Please repeat, from the entries that follow, the lines from the one containing "This will let" through the one containing "Using the SFA, the" exactly, adding nothing.
══ Record extracts ══
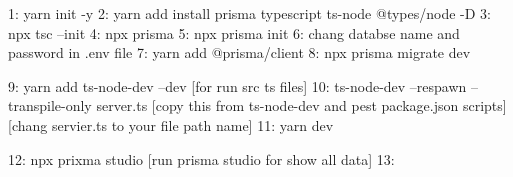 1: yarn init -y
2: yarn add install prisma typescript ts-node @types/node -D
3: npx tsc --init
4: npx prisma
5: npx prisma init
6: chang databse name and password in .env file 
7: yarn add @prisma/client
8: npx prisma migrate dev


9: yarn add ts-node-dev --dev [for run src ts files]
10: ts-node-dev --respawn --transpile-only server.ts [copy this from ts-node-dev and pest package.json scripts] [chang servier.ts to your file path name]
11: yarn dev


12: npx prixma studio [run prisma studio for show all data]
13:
═══
══ Record extracts ══
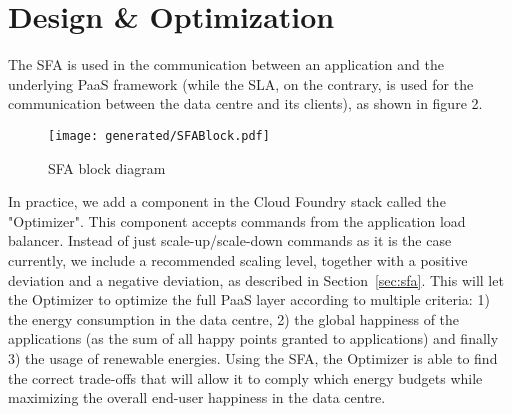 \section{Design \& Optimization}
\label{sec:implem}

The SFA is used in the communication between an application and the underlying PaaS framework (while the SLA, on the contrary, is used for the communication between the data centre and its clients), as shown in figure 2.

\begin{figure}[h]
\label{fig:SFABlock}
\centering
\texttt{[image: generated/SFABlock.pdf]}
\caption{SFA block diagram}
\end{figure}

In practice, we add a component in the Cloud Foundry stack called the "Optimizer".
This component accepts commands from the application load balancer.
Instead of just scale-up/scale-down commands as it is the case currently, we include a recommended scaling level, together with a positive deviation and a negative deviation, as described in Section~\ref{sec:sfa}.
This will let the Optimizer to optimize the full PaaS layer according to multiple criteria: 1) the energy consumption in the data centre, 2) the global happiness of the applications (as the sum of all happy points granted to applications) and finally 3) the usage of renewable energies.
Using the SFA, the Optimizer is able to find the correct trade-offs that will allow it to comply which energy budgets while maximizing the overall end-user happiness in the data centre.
═══
◆ Response to the task
This will let the Optimizer to optimize the full PaaS layer according to multiple criteria: 1) the energy consumption in the data centre, 2) the global happiness of the applications (as the sum of all happy points granted to applications) and finally 3) the usage of renewable energies.
Using the SFA, the Optimizer is able to find the correct trade-offs that will allow it to comply which energy budgets while maximizing the overall end-user happiness in the data centre.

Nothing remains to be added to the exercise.